*WHAT YOU SHOULD DO*.
Which lines in the entries below contain the string "items"? Show each of them in full.

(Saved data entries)
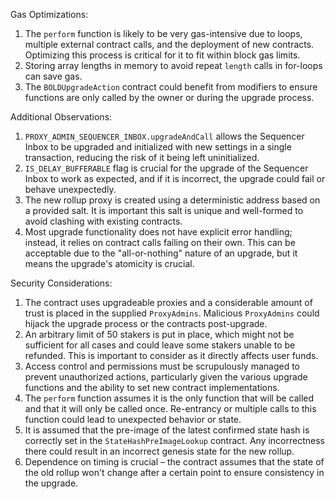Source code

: Gas Optimizations:
1. The `perform` function is likely to be very gas-intensive due to loops, multiple external contract calls, and the deployment of new contracts. Optimizing this process is critical for it to fit within block gas limits.
2. Storing array lengths in memory to avoid repeat `length` calls in for-loops can save gas.
3. The `BOLDUpgradeAction` contract could benefit from modifiers to ensure functions are only called by the owner or during the upgrade process.

Additional Observations:
1. `PROXY_ADMIN_SEQUENCER_INBOX.upgradeAndCall` allows the Sequencer Inbox to be upgraded and initialized with new settings in a single transaction, reducing the risk of it being left uninitialized.
2. `IS_DELAY_BUFFERABLE` flag is crucial for the upgrade of the Sequencer Inbox to work as expected, and if it is incorrect, the upgrade could fail or behave unexpectedly.
3. The new rollup proxy is created using a deterministic address based on a provided salt. It is important this salt is unique and well-formed to avoid clashing with existing contracts.
4. Most upgrade functionality does not have explicit error handling; instead, it relies on contract calls failing on their own. This can be acceptable due to the "all-or-nothing" nature of an upgrade, but it means the upgrade's atomicity is crucial.

Security Considerations:
1. The contract uses upgradeable proxies and a considerable amount of trust is placed in the supplied `ProxyAdmins`. Malicious `ProxyAdmins` could hijack the upgrade process or the contracts post-upgrade.
2. An arbitrary limit of 50 stakers is put in place, which might not be sufficient for all cases and could leave some stakers unable to be refunded. This is important to consider as it directly affects user funds.
3. Access control and permissions must be scrupulously managed to prevent unauthorized actions, particularly given the various upgrade functions and the ability to set new contract implementations.
4. The `perform` function assumes it is the only function that will be called and that it will only be called once. Re-entrancy or multiple calls to this function could lead to unexpected behavior or state.
5. It is assumed that the pre-image of the latest confirmed state hash is correctly set in the `StateHashPreImageLookup` contract. Any incorrectness there could result in an incorrect genesis state for the new rollup.
6. Dependence on timing is crucial – the contract assumes that the state of the old rollup won't change after a certain point to ensure consistency in the upgrade.

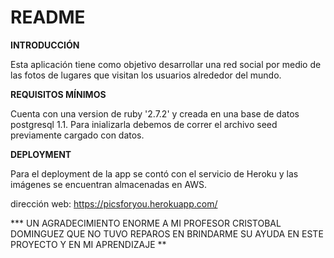 # README

**INTRODUCCIÓN**

Esta aplicación tiene como objetivo desarrollar una red social
por medio de las fotos de lugares que visitan los usuarios
alrededor del mundo.


**REQUISITOS MÍNIMOS**

Cuenta con una version de ruby '2.7.2' y creada en una base de datos
postgresql 1.1. Para inializarla debemos de correr el archivo seed
previamente cargado con datos.

**DEPLOYMENT**

Para el deployment de la app se contó con el servicio de Heroku
y las imágenes se encuentran almacenadas en AWS.

dirección web: https://picsforyou.herokuapp.com/


*** UN AGRADECIMIENTO ENORME A MI PROFESOR CRISTOBAL DOMINGUEZ QUE NO
 TUVO REPAROS EN BRINDARME SU AYUDA EN ESTE PROYECTO Y EN MI APRENDIZAJE **
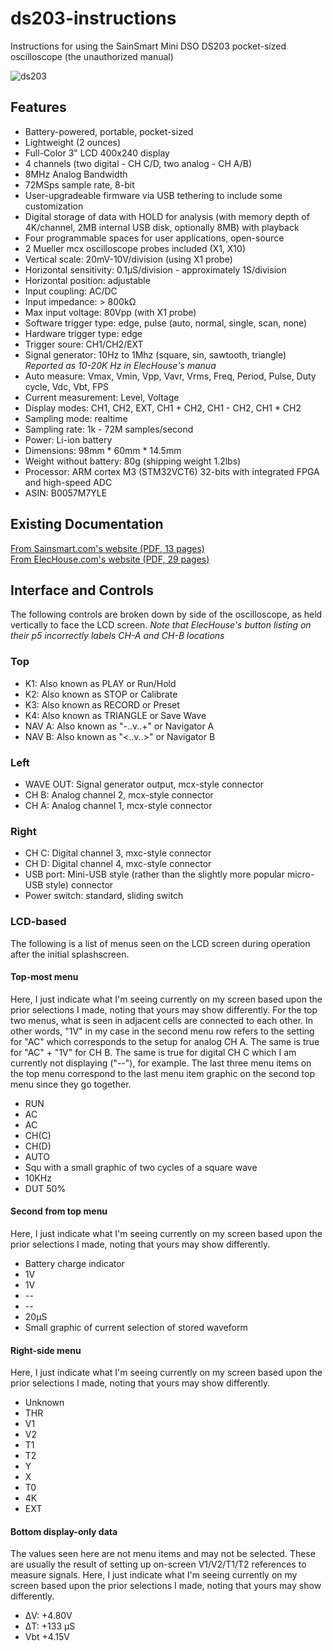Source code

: # ds203-instructions
Instructions for using the SainSmart Mini DSO DS203 pocket-sized oscilloscope (the unauthorized manual)

![ds203](https://cloud.githubusercontent.com/assets/15971213/25502069/f7bf9d02-2b49-11e7-9c96-87c461e45e51.png)

## Features
* Battery-powered, portable, pocket-sized
* Lightweight (2 ounces)
* Full-Color 3" LCD 400x240 display
* 4 channels (two digital - CH C/D, two analog - CH A/B)
* 8MHz Analog Bandwidth
* 72MSps sample rate, 8-bit
* User-upgradeable firmware via USB tethering to include some customization
* Digital storage of data with HOLD for analysis (with memory depth of 4K/channel, 2MB internal USB disk, optionally 8MB) with playback
* Four programmable spaces for user applications, open-source
* 2 Mueller mcx oscilloscope probes included (X1, X10)
* Vertical scale: 20mV-10V/division (using X1 probe)
* Horizontal sensitivity: 0.1µS/division - approximately 1S/division
* Horizontal position: adjustable
* Input coupling: AC/DC
* Input impedance: > 800kΩ
* Max input voltage: 80Vpp (with X1 probe)
* Software trigger type: edge, pulse (auto, normal, single, scan, none)
* Hardware trigger type: edge
* Trigger soure: CH1/CH2/EXT
* Signal generator: 10Hz to 1Mhz (square, sin, sawtooth, triangle) *Reported as 10-20K Hz in ElecHouse's manua*
* Auto measure: Vmax, Vmin, Vpp, Vavr, Vrms, Freq, Period, Pulse, Duty cycle, Vdc, Vbt, FPS
* Current measurement: Level, Voltage
* Display modes: CH1, CH2, EXT, CH1 + CH2, CH1 - CH2, CH1 * CH2
* Sampling mode: realtime
* Sampling rate: 1k - 72M samples/second
* Power: Li-ion battery
* Dimensions: 98mm * 60mm * 14.5mm
* Weight without battery: 80g (shipping weight 1.2lbs)
* Processor: ARM cortex M3 (STM32VCT6) 32-bits with integrated FPGA and high-speed ADC
* ASIN: B0057M7YLE

## Existing Documentation
[From Sainsmart.com's website (PDF, 13 pages)](http://www.sainsmart.com/zen/documents/20-010-201/DSO203Manual.pdf)<br/>
[From ElecHouse.com's website (PDF, 29 pages)](http://www.elechouse.com/elechouse/images/product/DS203/DS203_Manual.pdf)

## Interface and Controls
The following controls are broken down by side of the oscilloscope, as held vertically to face the LCD screen. *Note that ElecHouse's button listing on their p5 incorrectly labels CH-A and CH-B locations*

### Top
* K1: Also known as PLAY or Run/Hold
* K2: Also known as STOP or Calibrate
* K3: Also known as RECORD or Preset
* K4: Also known as TRIANGLE or Save Wave
* NAV A: Also known as "-..v..+" or Navigator A
* NAV B: Also known as "<..v..>" or Navigator B

### Left
* WAVE OUT: Signal generator output, mcx-style connector
* CH B: Analog channel 2, mcx-style connector
* CH A: Analog channel 1, mcx-style connector

### Right
* CH C: Digital channel 3, mxc-style connector
* CH D: Digital channel 4, mxc-style connector
* USB port: Mini-USB style (rather than the slightly more popular micro-USB style) connector
* Power switch: standard, sliding switch

### LCD-based
The following is a list of menus seen on the LCD screen during operation after the initial splashscreen.

#### Top-most menu
Here, I just indicate what I'm seeing currently on my screen based upon the prior selections I made, noting that yours may show differently. For the top two menus, what is seen in adjacent cells are connected to each other. In other words, "1V" in my case in the second menu row refers to the setting for "AC" which corresponds to the setup for analog CH A. The same is true for "AC" + "1V" for CH B. The same is true for digital CH C which I am currently not displaying ("--"), for example. The last three menu items on the top menu correspond to the last menu item graphic on the second top menu since they go together.
* RUN
* AC
* AC
* CH(C)
* CH(D)
* AUTO
* Squ with a small graphic of two cycles of a square wave
* 10KHz
* DUT 50%

#### Second from top menu
Here, I just indicate what I'm seeing currently on my screen based upon the prior selections I made, noting that yours may show differently.
* Battery charge indicator
* 1V
* 1V
* --
* --
* 20µS
* Small graphic of current selection of stored waveform

#### Right-side menu
Here, I just indicate what I'm seeing currently on my screen based upon the prior selections I made, noting that yours may show differently.
* Unknown
* THR
* V1
* V2
* T1
* T2
* Y
* X
* T0
* 4K
* EXT

#### Bottom display-only data
The values seen here are not menu items and may not be selected. These are usually the result of setting up on-screen V1/V2/T1/T2 references to measure signals. Here, I just indicate what I'm seeing currently on my screen based upon the prior selections I made, noting that yours may show differently.
* ΔV: +4.80V
* ΔT: +133 µS
* Vbt +4.15V 
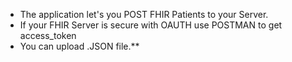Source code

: - The application let's you POST FHIR Patients to your Server. 
- If your FHIR Server is secure with OAUTH use POSTMAN to get access_token 
- You can upload .JSON file.**
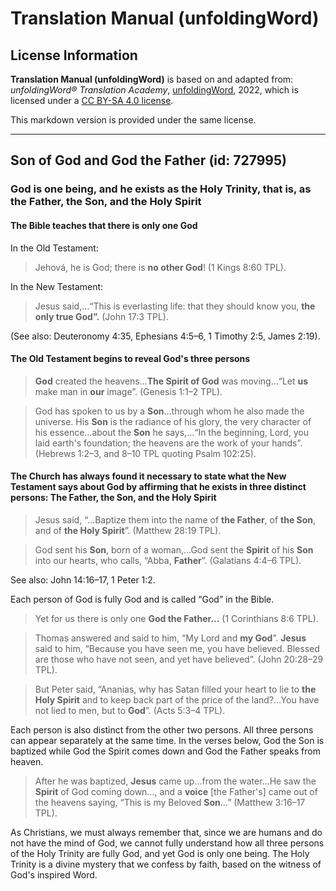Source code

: # Translation Manual (unfoldingWord)

## License Information

**Translation Manual (unfoldingWord)** is based on and adapted from: _unfoldingWord® Translation Academy_, [unfoldingWord](https://unfoldingword.org/utw), 2022, which is licensed under a [CC BY-SA 4.0 license](https://creativecommons.org/licenses/by-sa/4.0/legalcode.en).

This markdown version is provided under the same license.



--------------------------------

## Son of God and God the Father (id: 727995)

### God is one being, and he exists as the Holy Trinity, that is, as the Father, the Son, and the Holy Spirit

#### The Bible teaches that there is only one God

In the Old Testament:

> Jehová, he is God; there is **no other God**! (1 Kings 8:60 TPL).

In the New Testament:

> Jesus said,…“This is everlasting life: that they should know you, **the only true God”.** (John 17:3 TPL).

(See also: Deuteronomy 4:35, Ephesians 4:5–6, 1 Timothy 2:5, James 2:19\).

#### The Old Testament begins to reveal God's three persons

> **God** created the heavens…**The Spirit of God** was moving…“Let **us** make man in **our** image”. (Genesis 1:1–2 TPL).

> God has spoken to us by a **Son**…through whom he also made the universe. His **Son** is the radiance of his glory, the very character of his essence…about the **Son** he says,…“In the beginning, Lord, you laid earth's foundation; the heavens are the work of your hands”. (Hebrews 1:2–3, and 8–10 TPL quoting Psalm 102:25\).

#### The Church has always found it necessary to state what the New Testament says about God by affirming that he exists in three distinct persons: The Father, the Son, and the Holy Spirit

> Jesus said, “…Baptize them into the name of **the Father**, of **the Son**, and of **the Holy Spirit**”. (Matthew 28:19 TPL).

> God sent his **Son**, born of a woman,…God sent the **Spirit** of his **Son** into our hearts, who calls, “Abba, **Father**”. (Galatians 4:4–6 TPL).

See also: John 14:16–17, 1 Peter 1:2\.

Each person of God is fully God and is called “God” in the Bible.

> Yet for us there is only one **God the Father…** (1 Corinthians 8:6 TPL).

> Thomas answered and said to him, “My Lord and **my God**”. **Jesus** said to him, “Because you have seen me, you have believed. Blessed are those who have not seen, and yet have believed”. (John 20:28–29 TPL).

> But Peter said, “Ananias, why has Satan filled your heart to lie to **the Holy Spirit** and to keep back part of the price of the land?…You have not lied to men, but to **God**”. (Acts 5:3–4 TPL).

Each person is also distinct from the other two persons. All three persons can appear separately at the same time. In the verses below, God the Son is baptized while God the Spirit comes down and God the Father speaks from heaven.

> After he was baptized, **Jesus** came up…from the water…He saw the **Spirit** of God coming down…, and a **voice** \[the Father's] came out of the heavens saying, “This is my Beloved **Son**…” (Matthew 3:16–17 TPL).

As Christians, we must always remember that, since we are humans and do not have the mind of God, we cannot fully understand how all three persons of the Holy Trinity are fully God, and yet God is only one being. The Holy Trinity is a divine mystery that we confess by faith, based on the witness of God's inspired Word.


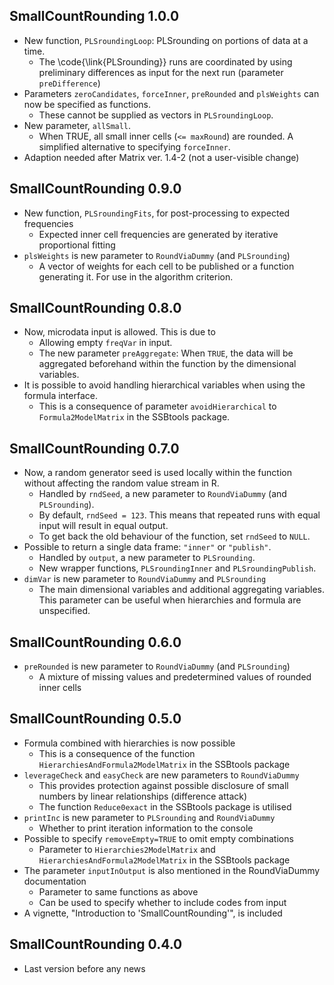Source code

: ## SmallCountRounding	1.0.0
* New function, `PLSroundingLoop`: PLSrounding on portions of data at a time.
  - The \code{\link{PLSrounding}} runs are coordinated by using preliminary differences as input for the next run (parameter `preDifference`)
* Parameters `zeroCandidates`, `forceInner`,  `preRounded` and `plsWeights` can now be specified as functions.
  - These cannot be supplied as vectors in `PLSroundingLoop`.
* New parameter, `allSmall`.
  - When TRUE, all small inner cells (`<= maxRound`) are rounded. A simplified alternative to specifying `forceInner`.
* Adaption needed after Matrix ver. 1.4-2 (not a user-visible change)

## SmallCountRounding	0.9.0
* New function, `PLSroundingFits`, for post-processing to expected frequencies
  - Expected inner cell frequencies are generated by iterative proportional fitting
* `plsWeights`	is new parameter to `RoundViaDummy` (and `PLSrounding`)
  - A vector of weights for each cell to be published or a function generating it. For use in the algorithm criterion. 


## SmallCountRounding	0.8.0
* Now, microdata input is allowed. This is due to
  - Allowing empty `freqVar` in input.
  - The new parameter `preAggregate`: When `TRUE`, the data will be aggregated beforehand within the function by the dimensional variables.
* It is possible to avoid handling hierarchical variables when using the formula interface.
  - This is a consequence of parameter `avoidHierarchical` to `Formula2ModelMatrix` in the SSBtools package.


## SmallCountRounding	0.7.0
* Now, a random generator seed is used locally within the function without affecting the random value stream in R.
  - Handled by `rndSeed`, a new parameter to `RoundViaDummy` (and `PLSrounding`). 
  - By default, `rndSeed = 123`. This means that repeated runs with equal input will result in equal output. 
  - To get back the old behaviour of the function, set `rndSeed` to `NULL`.
* Possible to return a single data frame: `"inner"` or `"publish"`.
  - Handled by `output`, a new parameter to `PLSrounding`. 
  - New wrapper functions, `PLSroundingInner` and  `PLSroundingPublish`.
* `dimVar`	is new parameter to `RoundViaDummy` and `PLSrounding`
  - The main dimensional variables and additional aggregating variables. This parameter can be  useful when hierarchies and formula are unspecified. 


## SmallCountRounding	0.6.0
* `preRounded`	is new parameter to `RoundViaDummy` (and `PLSrounding`)
  - A mixture of missing values and predetermined values of rounded inner cells


## SmallCountRounding	0.5.0

* Formula combined with hierarchies is now possible
  - This is a consequence of the function `HierarchiesAndFormula2ModelMatrix` in the SSBtools package
* `leverageCheck` and `easyCheck` are new parameters to `RoundViaDummy`
  - This provides protection against possible disclosure of small numbers by linear relationships (difference attack)
  - The function `Reduce0exact` in the SSBtools package is utilised
* `printInc` is new parameter to `PLSrounding` and `RoundViaDummy`
  - Whether to print iteration information to the console
* Possible to specify `removeEmpty=TRUE` to omit empty combinations
  -  Parameter to `Hierarchies2ModelMatrix` and `HierarchiesAndFormula2ModelMatrix` in the SSBtools package
* The parameter `inputInOutput` is also mentioned in the RoundViaDummy documentation 
  -  Parameter to same functions as above
  -  Can be used to specify whether to include codes from input
* A vignette, "Introduction to 'SmallCountRounding'", is included  

  
## SmallCountRounding	0.4.0

* Last version before any news
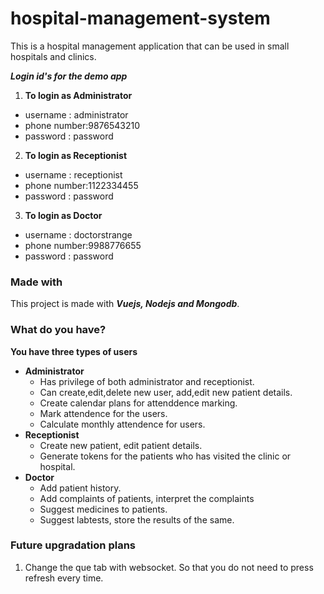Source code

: # hospital-management-system
This is a hospital management application that can be used in small hospitals and clinics.

***Login id's for the demo app***
1. **To login as Administrator**
  - username : administrator
  - phone number:9876543210
  - password : password
2. **To login as Receptionist**
  - username : receptionist
  - phone number:1122334455
  - password : password
3. **To login as Doctor**
  - username : doctorstrange
  - phone number:9988776655
  - password : password
  
### Made with
This project is made with ***Vuejs, Nodejs and Mongodb***.

### What do you have?
**You have three types of users**
- **Administrator**
  - Has privilege of both administrator and receptionist.
  - Can create,edit,delete new user, add,edit new patient details.
  - Create calendar plans for attenddence marking.
  - Mark attendence for the users.
  - Calculate monthly attendence for users.
- **Receptionist**
  - Create new patient, edit patient details.
  - Generate tokens for the patients who has visited the clinic or hospital.
- **Doctor**
  - Add patient history.
  - Add complaints of patients, interpret the complaints
  - Suggest medicines to patients.
  - Suggest labtests, store the results of the same.
 
 ### Future upgradation plans
 1. Change the que tab with websocket. So that you do not need to press refresh every time.
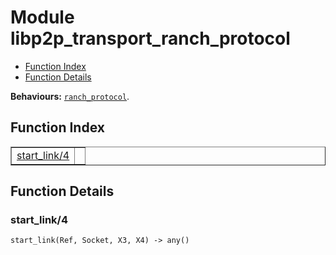 

# Module libp2p_transport_ranch_protocol #
* [Function Index](#index)
* [Function Details](#functions)

__Behaviours:__ [`ranch_protocol`](ranch_protocol.md).

<a name="index"></a>

## Function Index ##


<table width="100%" border="1" cellspacing="0" cellpadding="2" summary="function index"><tr><td valign="top"><a href="#start_link-4">start_link/4</a></td><td></td></tr></table>


<a name="functions"></a>

## Function Details ##

<a name="start_link-4"></a>

### start_link/4 ###

`start_link(Ref, Socket, X3, X4) -> any()`

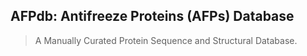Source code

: ## AFPdb: Antifreeze Proteins (AFPs) Database
> A Manually Curated Protein Sequence and Structural Database.
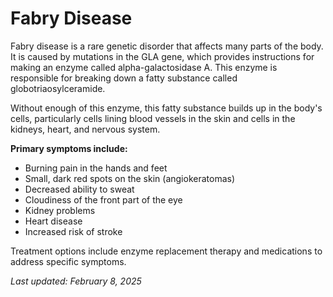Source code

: # Fabry Disease

Fabry disease is a rare genetic disorder that affects many parts of the body. It is caused by mutations in the GLA gene, which provides instructions for making an enzyme called alpha-galactosidase A. This enzyme is responsible for breaking down a fatty substance called globotriaosylceramide.

Without enough of this enzyme, this fatty substance builds up in the body's cells, particularly cells lining blood vessels in the skin and cells in the kidneys, heart, and nervous system.

**Primary symptoms include:**
- Burning pain in the hands and feet
- Small, dark red spots on the skin (angiokeratomas)
- Decreased ability to sweat
- Cloudiness of the front part of the eye
- Kidney problems
- Heart disease
- Increased risk of stroke

Treatment options include enzyme replacement therapy and medications to address specific symptoms.

*Last updated: February 8, 2025* 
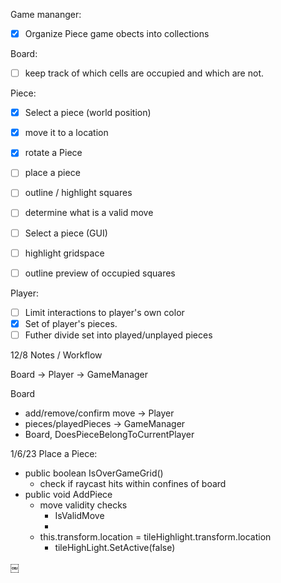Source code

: Game mananger:
- [x] Organize Piece game obects into collections

Board:
- [ ] keep track of which cells are occupied and which are not.

Piece: 

- [x] Select a piece (world position)
- [x] move it to a location
- [x] rotate a Piece
- [ ] place a piece 
- [ ] outline / highlight squares
- [ ] determine what is a valid move

- [ ] Select a piece (GUI)
- [ ] highlight gridspace
- [ ] outline preview of occupied squares

Player:
- [ ] Limit interactions to player's own color
- [x] Set of player's pieces.
- [ ] Futher divide set into played/unplayed pieces

12/8 Notes / Workflow

Board -> Player -> GameManager

Board
 - add/remove/confirm move
-> Player
 - pieces/playedPieces
-> GameManager
 - Board, DoesPieceBelongToCurrentPlayer


 1/6/23 
 Place a Piece:
 - public boolean IsOverGameGrid()
    - check if raycast hits within confines of board
 - public void AddPiece
    - move validity checks 
        - IsValidMove
        - 
    - this.transform.location = tileHighlight.transform.location
        - tileHighLight.SetActive(false)



￼

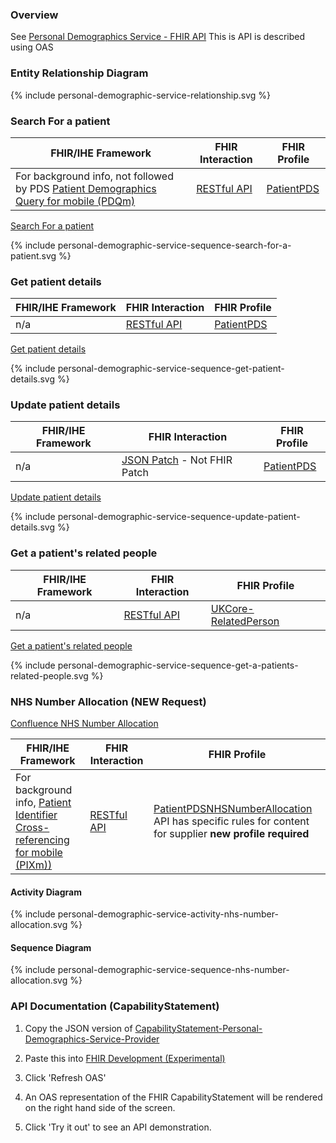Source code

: ### Overview

See [Personal Demographics Service - FHIR API](https://digital.nhs.uk/developer/api-catalogue/personal-demographics-service-fhir)
This is API is described using OAS

### Entity Relationship Diagram

{% include personal-demographic-service-relationship.svg %}


### Search For a patient

| FHIR/IHE Framework                                                                                                                  | FHIR Interaction                              | FHIR Profile                                                |
|-------------------------------------------------------------------------------------------------------------------------------------|-----------------------------------------------|-------------------------------------------------------------|
| For background info, not followed by PDS [Patient Demographics Query for mobile (PDQm)](https://profiles.ihe.net/ITI/PDQm/index.html) | [RESTful API](restful-api.html) | [PatientPDS](StructureDefinition-PatientPDS.html) | 

[Search For a patient](https://digital.nhs.uk/developer/api-catalogue/personal-demographics-service-fhir#get-/Patient)

{% include personal-demographic-service-sequence-search-for-a-patient.svg %}

### Get patient details

| FHIR/IHE Framework | FHIR Interaction                              | FHIR Profile                                                |
|--------------------|-----------------------------------------------|-------------------------------------------------------------|
| n/a | [RESTful API](restful-api.html) | [PatientPDS](StructureDefinition-PatientPDS.html) | 

[Get patient details](https://digital.nhs.uk/developer/api-catalogue/personal-demographics-service-fhir#get-/Patient/-id-)

{% include personal-demographic-service-sequence-get-patient-details.svg %}

### Update patient details

| FHIR/IHE Framework | FHIR Interaction                                                             | FHIR Profile                                                |
|--------------------|------------------------------------------------------------------------------|-------------------------------------------------------------|
| n/a | [JSON Patch](https://datatracker.ietf.org/doc/html/rfc6902) - Not FHIR Patch | [PatientPDS](StructureDefinition-PatientPDS.html) | 

[Update patient details](https://digital.nhs.uk/developer/api-catalogue/personal-demographics-service-fhir#patch-/Patient/-id-)

{% include personal-demographic-service-sequence-update-patient-details.svg %}

### Get a patient's related people

| FHIR/IHE Framework | FHIR Interaction                              | FHIR Profile                                                   |
|--------------------|-----------------------------------------------|----------------------------------------------------------------|
| n/a | [RESTful API](restful-api.html) | [UKCore-RelatedPerson](StructureDefinition-RelatedPerson.html) | 

[Get a patient's related people](https://digital.nhs.uk/developer/api-catalogue/personal-demographics-service-fhir#get-/Patient/-id-/RelatedPerson)

{% include personal-demographic-service-sequence-get-a-patients-related-people.svg %}

### NHS Number Allocation (NEW Request)

[Confluence NHS Number Allocation](https://nhsd-confluence.digital.nhs.uk/display/DEMGRPH/PDS+FHIR+-+NHS+Number+Allocation+Analysis)

| FHIR/IHE Framework | FHIR Interaction                              | FHIR Profile                                                                                                                                                     |
|--------------------|-----------------------------------------------|------------------------------------------------------------------------------------------------------------------------------------------------------------------|
| For background info, [Patient Identifier Cross-referencing for mobile (PIXm))](https://profiles.ihe.net/ITI/PIXm/index.html) | [RESTful API](restful-api.html) | [PatientPDSNHSNumberAllocation](StructureDefinition-PatientPDSNHSNumberAllocation.html) API has specific rules for content for supplier **new profile required** | 

#### Activity Diagram 

{% include personal-demographic-service-activity-nhs-number-allocation.svg %}

#### Sequence Diagram

{% include personal-demographic-service-sequence-nhs-number-allocation.svg %}


### API Documentation (CapabilityStatement) 

1. Copy the JSON version of [CapabilityStatement-Personal-Demographics-Service-Provider](CapabilityStatement-Personal-Demographics-Service-Provider.html)

2. Paste this into [FHIR Development (Experimental)](https://nhsdigital.github.io/IOPS-Validation-UI/api)

3. Click 'Refresh OAS'

4. An OAS representation of the FHIR CapabilityStatement will be rendered on the right hand side of the screen.

5. Click 'Try it out' to see an API demonstration.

*ANSWER TO THE EXERCISE*.
Here, I just indicate what I'm seeing currently on my screen based upon the prior selections I made, noting that yours may show differently. For the top two menus, what is seen in adjacent cells are connected to each other. In other words, "1V" in my case in the second menu row refers to the setting for "AC" which corresponds to the setup for analog CH A. The same is true for "AC" + "1V" for CH B. The same is true for digital CH C which I am currently not displaying ("--"), for example. The last three menu items on the top menu correspond to the last menu item graphic on the second top menu since they go together.
The values seen here are not menu items and may not be selected. These are usually the result of setting up on-screen V1/V2/T1/T2 references to measure signals. Here, I just indicate what I'm seeing currently on my screen based upon the prior selections I made, noting that yours may show differently.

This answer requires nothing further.